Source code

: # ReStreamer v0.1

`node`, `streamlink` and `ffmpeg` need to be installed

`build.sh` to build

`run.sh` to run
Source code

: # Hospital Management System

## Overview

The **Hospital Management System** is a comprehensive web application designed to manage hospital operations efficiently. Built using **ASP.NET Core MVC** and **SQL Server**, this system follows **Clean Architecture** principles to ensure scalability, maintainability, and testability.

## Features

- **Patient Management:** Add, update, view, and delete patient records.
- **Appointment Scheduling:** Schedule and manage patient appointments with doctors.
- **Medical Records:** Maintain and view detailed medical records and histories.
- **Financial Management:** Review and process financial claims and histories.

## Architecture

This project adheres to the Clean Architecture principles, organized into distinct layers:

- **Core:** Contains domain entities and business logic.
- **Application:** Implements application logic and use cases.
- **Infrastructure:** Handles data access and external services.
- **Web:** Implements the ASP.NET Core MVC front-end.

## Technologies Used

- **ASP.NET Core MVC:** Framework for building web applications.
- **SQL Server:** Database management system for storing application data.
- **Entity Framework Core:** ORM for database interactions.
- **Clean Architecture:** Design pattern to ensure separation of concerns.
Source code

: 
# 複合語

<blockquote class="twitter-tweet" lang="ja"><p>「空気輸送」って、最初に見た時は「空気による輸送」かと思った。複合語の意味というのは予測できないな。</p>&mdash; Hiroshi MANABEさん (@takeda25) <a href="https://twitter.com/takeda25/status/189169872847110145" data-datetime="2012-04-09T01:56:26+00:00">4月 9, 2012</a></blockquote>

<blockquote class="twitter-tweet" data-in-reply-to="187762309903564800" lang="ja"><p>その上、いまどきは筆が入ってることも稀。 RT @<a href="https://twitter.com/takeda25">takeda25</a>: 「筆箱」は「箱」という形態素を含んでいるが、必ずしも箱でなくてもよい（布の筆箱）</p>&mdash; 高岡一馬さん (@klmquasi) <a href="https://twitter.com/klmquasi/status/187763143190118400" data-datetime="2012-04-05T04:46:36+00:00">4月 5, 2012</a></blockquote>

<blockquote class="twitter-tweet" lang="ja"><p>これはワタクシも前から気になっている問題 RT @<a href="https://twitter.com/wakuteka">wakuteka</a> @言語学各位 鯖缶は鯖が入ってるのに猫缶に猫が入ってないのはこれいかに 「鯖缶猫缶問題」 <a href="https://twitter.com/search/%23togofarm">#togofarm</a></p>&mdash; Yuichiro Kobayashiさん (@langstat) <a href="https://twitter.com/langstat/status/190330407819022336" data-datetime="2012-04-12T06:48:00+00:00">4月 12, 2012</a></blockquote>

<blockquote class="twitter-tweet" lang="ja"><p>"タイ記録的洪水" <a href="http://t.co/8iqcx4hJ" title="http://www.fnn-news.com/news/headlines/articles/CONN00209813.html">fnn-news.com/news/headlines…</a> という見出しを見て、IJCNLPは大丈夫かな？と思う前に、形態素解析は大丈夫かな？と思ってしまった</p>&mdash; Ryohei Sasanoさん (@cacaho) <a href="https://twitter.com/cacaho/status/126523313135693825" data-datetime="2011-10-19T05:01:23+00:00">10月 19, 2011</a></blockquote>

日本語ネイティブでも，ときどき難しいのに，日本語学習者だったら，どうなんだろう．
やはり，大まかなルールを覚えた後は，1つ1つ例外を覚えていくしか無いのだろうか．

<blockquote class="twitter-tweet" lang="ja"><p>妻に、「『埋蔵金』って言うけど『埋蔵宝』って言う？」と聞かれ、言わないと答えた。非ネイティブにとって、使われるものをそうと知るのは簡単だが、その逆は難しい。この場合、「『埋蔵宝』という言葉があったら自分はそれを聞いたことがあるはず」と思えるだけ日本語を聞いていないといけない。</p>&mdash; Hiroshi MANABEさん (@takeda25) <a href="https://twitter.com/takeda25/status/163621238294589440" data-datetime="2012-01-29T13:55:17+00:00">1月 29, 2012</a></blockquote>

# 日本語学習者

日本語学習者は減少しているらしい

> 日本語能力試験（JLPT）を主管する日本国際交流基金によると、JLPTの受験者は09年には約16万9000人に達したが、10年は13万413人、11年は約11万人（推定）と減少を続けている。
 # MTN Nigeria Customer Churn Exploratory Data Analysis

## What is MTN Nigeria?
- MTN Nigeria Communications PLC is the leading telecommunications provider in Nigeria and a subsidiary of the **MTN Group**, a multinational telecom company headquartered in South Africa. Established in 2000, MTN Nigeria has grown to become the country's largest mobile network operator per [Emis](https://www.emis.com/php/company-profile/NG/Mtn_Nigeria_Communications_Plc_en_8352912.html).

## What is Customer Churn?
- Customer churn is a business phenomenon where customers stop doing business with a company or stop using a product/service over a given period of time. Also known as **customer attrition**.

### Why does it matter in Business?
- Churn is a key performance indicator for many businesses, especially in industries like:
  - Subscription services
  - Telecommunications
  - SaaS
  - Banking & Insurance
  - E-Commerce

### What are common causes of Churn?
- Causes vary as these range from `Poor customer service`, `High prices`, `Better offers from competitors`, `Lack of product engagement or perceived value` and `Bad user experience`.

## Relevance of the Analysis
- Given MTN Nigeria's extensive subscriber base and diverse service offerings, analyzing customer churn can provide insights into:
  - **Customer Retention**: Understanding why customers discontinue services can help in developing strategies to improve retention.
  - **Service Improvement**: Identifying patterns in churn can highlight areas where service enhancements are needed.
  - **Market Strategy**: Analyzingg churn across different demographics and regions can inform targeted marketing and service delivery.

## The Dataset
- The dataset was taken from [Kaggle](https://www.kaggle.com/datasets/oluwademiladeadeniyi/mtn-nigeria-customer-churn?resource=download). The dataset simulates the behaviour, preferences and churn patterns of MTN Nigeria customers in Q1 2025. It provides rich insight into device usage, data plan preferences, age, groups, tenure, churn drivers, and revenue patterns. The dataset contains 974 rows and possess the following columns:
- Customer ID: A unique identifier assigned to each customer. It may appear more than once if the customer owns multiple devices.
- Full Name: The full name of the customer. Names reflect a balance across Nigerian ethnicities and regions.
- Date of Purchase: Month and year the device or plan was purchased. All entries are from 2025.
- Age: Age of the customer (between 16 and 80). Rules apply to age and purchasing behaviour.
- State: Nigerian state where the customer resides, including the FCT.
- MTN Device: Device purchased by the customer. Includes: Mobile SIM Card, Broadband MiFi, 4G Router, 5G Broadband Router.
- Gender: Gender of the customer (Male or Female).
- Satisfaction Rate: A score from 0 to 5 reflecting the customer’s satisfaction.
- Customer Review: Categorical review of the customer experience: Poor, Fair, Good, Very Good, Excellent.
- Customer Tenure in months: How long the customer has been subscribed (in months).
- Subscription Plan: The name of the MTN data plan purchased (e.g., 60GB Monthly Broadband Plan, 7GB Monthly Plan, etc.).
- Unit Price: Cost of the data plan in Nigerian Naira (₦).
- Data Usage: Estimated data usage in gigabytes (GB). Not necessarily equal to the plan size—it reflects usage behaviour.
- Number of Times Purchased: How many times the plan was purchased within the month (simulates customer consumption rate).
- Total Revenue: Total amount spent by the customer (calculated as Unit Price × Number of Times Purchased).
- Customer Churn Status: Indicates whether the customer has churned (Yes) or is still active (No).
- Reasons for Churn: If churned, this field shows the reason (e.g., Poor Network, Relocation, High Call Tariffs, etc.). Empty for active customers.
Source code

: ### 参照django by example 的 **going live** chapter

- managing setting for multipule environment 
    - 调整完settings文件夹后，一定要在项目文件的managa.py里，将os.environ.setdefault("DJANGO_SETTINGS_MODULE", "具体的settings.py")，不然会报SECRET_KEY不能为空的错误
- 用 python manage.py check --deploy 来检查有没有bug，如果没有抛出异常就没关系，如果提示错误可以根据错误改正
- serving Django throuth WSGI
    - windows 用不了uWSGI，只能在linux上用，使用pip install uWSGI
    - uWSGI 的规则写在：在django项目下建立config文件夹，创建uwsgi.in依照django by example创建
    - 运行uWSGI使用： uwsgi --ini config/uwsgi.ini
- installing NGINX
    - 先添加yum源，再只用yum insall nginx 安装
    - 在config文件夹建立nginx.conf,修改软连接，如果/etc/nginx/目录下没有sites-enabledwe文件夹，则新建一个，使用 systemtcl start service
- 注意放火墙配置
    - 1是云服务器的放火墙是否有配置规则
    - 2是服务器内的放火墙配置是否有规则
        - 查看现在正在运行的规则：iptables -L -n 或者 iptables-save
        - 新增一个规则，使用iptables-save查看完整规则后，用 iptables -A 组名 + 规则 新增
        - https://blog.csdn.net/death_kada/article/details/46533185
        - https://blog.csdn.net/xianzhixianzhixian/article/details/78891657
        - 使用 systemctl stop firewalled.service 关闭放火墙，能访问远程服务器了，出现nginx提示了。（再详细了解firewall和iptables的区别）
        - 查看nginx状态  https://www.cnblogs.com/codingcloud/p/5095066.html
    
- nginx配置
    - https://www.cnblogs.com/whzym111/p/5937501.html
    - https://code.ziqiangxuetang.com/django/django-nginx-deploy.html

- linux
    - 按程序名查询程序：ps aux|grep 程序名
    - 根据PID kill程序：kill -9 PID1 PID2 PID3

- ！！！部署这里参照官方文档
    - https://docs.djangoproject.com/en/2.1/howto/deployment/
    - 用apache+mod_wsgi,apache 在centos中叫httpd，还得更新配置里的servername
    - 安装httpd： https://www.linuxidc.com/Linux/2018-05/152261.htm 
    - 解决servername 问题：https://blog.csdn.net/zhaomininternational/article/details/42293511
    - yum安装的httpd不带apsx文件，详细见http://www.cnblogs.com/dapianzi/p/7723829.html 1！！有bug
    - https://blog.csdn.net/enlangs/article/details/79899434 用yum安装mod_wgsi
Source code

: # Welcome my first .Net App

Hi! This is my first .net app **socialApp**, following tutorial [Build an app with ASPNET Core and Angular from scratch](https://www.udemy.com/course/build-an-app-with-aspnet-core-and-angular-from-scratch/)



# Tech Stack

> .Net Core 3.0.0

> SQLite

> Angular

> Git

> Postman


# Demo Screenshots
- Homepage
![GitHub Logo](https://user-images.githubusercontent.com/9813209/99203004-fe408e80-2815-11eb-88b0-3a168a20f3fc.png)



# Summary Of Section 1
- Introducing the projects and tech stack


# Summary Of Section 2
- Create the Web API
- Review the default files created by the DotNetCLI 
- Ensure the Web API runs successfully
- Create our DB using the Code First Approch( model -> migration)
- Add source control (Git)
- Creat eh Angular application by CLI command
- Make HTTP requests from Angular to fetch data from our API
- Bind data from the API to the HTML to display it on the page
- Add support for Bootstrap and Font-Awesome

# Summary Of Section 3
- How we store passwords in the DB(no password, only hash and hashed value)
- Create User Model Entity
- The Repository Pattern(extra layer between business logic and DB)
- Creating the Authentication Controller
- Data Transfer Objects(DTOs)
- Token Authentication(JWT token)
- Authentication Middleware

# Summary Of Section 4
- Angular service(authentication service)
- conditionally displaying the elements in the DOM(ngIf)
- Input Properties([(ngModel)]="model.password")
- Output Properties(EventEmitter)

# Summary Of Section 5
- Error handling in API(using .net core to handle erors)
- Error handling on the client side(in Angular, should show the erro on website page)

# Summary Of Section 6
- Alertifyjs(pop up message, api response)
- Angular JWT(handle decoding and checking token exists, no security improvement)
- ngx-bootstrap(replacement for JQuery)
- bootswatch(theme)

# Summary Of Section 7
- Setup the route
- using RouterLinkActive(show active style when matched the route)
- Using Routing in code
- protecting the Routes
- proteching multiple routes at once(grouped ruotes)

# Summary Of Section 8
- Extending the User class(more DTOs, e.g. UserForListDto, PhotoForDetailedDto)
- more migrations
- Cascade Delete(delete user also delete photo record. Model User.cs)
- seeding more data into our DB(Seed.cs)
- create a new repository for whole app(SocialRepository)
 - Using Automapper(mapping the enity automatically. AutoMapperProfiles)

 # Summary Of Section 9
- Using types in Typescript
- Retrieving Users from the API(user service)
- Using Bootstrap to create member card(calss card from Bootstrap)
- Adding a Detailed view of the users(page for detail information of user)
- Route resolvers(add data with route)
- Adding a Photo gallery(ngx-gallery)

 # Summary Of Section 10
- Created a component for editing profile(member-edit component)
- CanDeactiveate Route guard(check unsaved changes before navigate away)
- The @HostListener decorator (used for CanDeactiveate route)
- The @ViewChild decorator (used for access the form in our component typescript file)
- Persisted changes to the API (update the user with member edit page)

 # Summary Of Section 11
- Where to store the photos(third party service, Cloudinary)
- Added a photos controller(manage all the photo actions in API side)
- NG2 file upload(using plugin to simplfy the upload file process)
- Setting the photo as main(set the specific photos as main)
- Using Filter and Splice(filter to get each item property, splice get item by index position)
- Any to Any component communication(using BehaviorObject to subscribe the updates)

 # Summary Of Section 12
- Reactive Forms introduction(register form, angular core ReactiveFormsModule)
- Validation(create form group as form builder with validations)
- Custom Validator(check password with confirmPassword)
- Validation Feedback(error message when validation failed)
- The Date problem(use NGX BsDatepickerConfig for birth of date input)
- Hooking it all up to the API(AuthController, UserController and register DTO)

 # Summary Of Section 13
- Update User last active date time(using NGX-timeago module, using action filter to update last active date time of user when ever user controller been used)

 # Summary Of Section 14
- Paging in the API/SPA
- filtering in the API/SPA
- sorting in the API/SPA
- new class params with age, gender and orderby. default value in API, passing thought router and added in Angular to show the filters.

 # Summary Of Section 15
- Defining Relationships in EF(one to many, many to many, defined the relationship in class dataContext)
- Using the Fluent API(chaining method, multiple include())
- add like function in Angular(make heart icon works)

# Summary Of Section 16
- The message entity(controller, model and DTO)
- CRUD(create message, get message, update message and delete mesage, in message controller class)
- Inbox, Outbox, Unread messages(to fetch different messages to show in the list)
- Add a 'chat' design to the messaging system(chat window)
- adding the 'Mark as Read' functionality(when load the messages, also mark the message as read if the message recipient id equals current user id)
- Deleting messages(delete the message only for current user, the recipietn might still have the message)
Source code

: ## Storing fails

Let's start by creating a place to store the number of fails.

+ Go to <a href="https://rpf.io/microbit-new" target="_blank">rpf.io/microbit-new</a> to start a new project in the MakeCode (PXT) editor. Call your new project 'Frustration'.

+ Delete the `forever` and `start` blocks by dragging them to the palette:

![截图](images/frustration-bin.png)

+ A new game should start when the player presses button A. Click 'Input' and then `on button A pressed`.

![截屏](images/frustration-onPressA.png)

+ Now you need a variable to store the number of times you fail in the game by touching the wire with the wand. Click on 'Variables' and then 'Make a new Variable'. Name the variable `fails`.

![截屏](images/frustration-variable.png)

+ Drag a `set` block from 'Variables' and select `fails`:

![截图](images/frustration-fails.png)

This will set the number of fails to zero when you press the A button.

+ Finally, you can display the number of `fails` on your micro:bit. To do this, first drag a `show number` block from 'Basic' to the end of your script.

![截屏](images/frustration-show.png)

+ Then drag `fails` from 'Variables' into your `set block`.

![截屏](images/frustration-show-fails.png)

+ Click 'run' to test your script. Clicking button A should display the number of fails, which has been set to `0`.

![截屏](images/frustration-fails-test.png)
━━━
_Exercise prompt_
Of the lines above, extract only those from the line with "- Customer Churn Status: Indicates" to the line with "- managing setting for multipule environment", both included, exactly as written.

_Reply_
- Customer Churn Status: Indicates whether the customer has churned (Yes) or is still active (No).
- Reasons for Churn: If churned, this field shows the reason (e.g., Poor Network, Relocation, High Call Tariffs, etc.). Empty for active customers.
Source code

: ### 参照django by example 的 **going live** chapter

- managing setting for multipule environment 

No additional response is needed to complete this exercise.